Heavy industry has advocated for the funding to be allocated to technologies misaligned with IPCC timelines, including thermal power (LNG, ammonia co-firing with coal, hydrogen, CCS), hybrid vehicles, and weakened the role of renewables. The draft strategy also proposes to build new nuclear reactors in a major reversal of policy since the Fukushima disaster.
On December 22, 2022 the government unveiled the Green Transformation (GX) Basic Policy. It outlines regulatory, financing and technology development priorities for the green transformation of 22 industrial sectors. The strategy was formulated after months of consultations at the GX Executive Council chaired by the Prime Minister of Japan Fumio Kishida and various hearings at the Ministry of Economy Trade and Industry (METI), the Ministry of Environment and others.

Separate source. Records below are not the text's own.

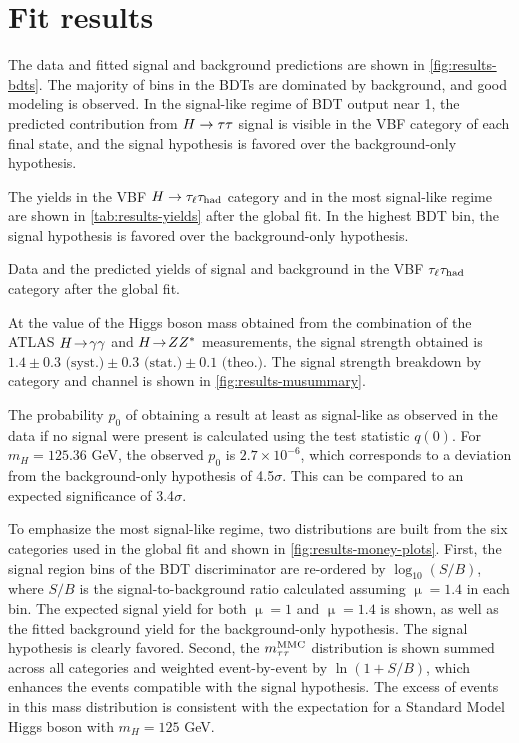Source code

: \section{Fit results}
\label{sec:results-fit-results}

The data and fitted signal and background predictions are shown in \cref{fig:results-bdts}. The majority of bins in the BDTs are dominated by background, and good modeling is observed. In the signal-like regime of BDT output near 1, the predicted contribution from $H\rightarrow\tau\tau$ signal is visible in the VBF category of each final state, and the signal hypothesis is favored over the background-only hypothesis.

The yields in the VBF $H\rightarrow\tau_\ell\tau_\text{had}$ category and in the most signal-like regime are shown in \cref{tab:results-yields} after the global fit. In the highest BDT bin, the signal hypothesis is favored over the background-only hypothesis.

\begin{table}[bp] 
  \centering
  \renewcommand{\arraystretch}{1.4}
  \caption{Data and the predicted yields of signal and background in the VBF $\tau_\ell\tau_\text{had}$ category after the global fit.}
  
  \label{tab:results-yields}
\end{table}

At the value of the Higgs boson mass obtained from the combination of the ATLAS $H \!\rightarrow\! \gamma\gamma$ and $H \!\rightarrow\! ZZ^\ast$ measurements, the signal strength obtained is $1.4 \pm 0.3 \text{ (syst.)} \pm 0.3 \text{ (stat.)} \pm 0.1 \text{ (theo.)}$. The signal strength breakdown by category and channel is shown in \cref{fig:results-musummary}.

The probability $p_0$ of obtaining a result at least as signal-like as observed in the data if no signal were present is calculated using the test statistic $q(0)$. For $m_H = 125.36$ GeV, the observed $p_0$ is $2.7 \times 10^{-6}$, which corresponds to a deviation from the background-only hypothesis of 4.5$\sigma$.  This can be compared to an expected significance of 3.4$\sigma$.

To emphasize the most signal-like regime, two distributions are built from the six categories used in the global fit and shown in \cref{fig:results-money-plots}. First, the signal region bins of the BDT discriminator are re-ordered by $\log_{10}(S/B)$, where $S/B$ is the signal-to-background ratio calculated assuming $\upmu=1.4$ in each bin. The expected signal yield for both $\upmu=1$ and $\upmu=1.4$ is shown, as well as the fitted background yield for the background-only hypothesis. The signal hypothesis is clearly favored. Second, the $m_{\tau\tau}^\text{MMC}$ distribution is shown summed across all categories and weighted event-by-event by $\ln(1+S/B)$, which enhances the events compatible with the signal hypothesis. The excess of events in this mass distribution is consistent with the expectation for a Standard Model Higgs boson with $m_H = 125$ GeV.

Despite its name, the Green Transformation strategy’s objective is to encourage investment into key industrial sectors loosely in line with 2050 carbon neutrality. As such it promotes investment into technologies that are not necessarily aligned with IPCC decarbonization timelines, including LNG power generation, hydrogen/ammonia co-firing with gas and coal, and hybrid vehicles.
The Japanese government aims to raise initial 20 trillion yen (USD 140 billion) through ‘GX Bonds.' They will be repaid through ‘carbon pricing’ revenues that combine a ‘carbon levy’ to be introduced in 2028, and voluntary emissions trading introduced in 2023 and expanded to the power sector with allowance auctions in 2033. The late introduction timelines and the voluntary design brings into question whether this ‘carbon pricing’ can effectively reduce emissions, but given that much is still under discussion, there is room for corporate advocacy for more robust regulations.
A carbon levy will be gradually introduced from 2028 on power, gas and oil companies. While the government has not disclosed the price, the Renewable Energy Institute estimates that it will amount to a carbon price equivalent of up to 1,500 yen/t-CO2 (Less than USD 12/t-CO2) under current assumptions disclosed by the government.
Current draft plan proposes introducing emissions trading in phases, with a prolonged initial period of voluntary trading based on carbon allowances set by the companies themselves.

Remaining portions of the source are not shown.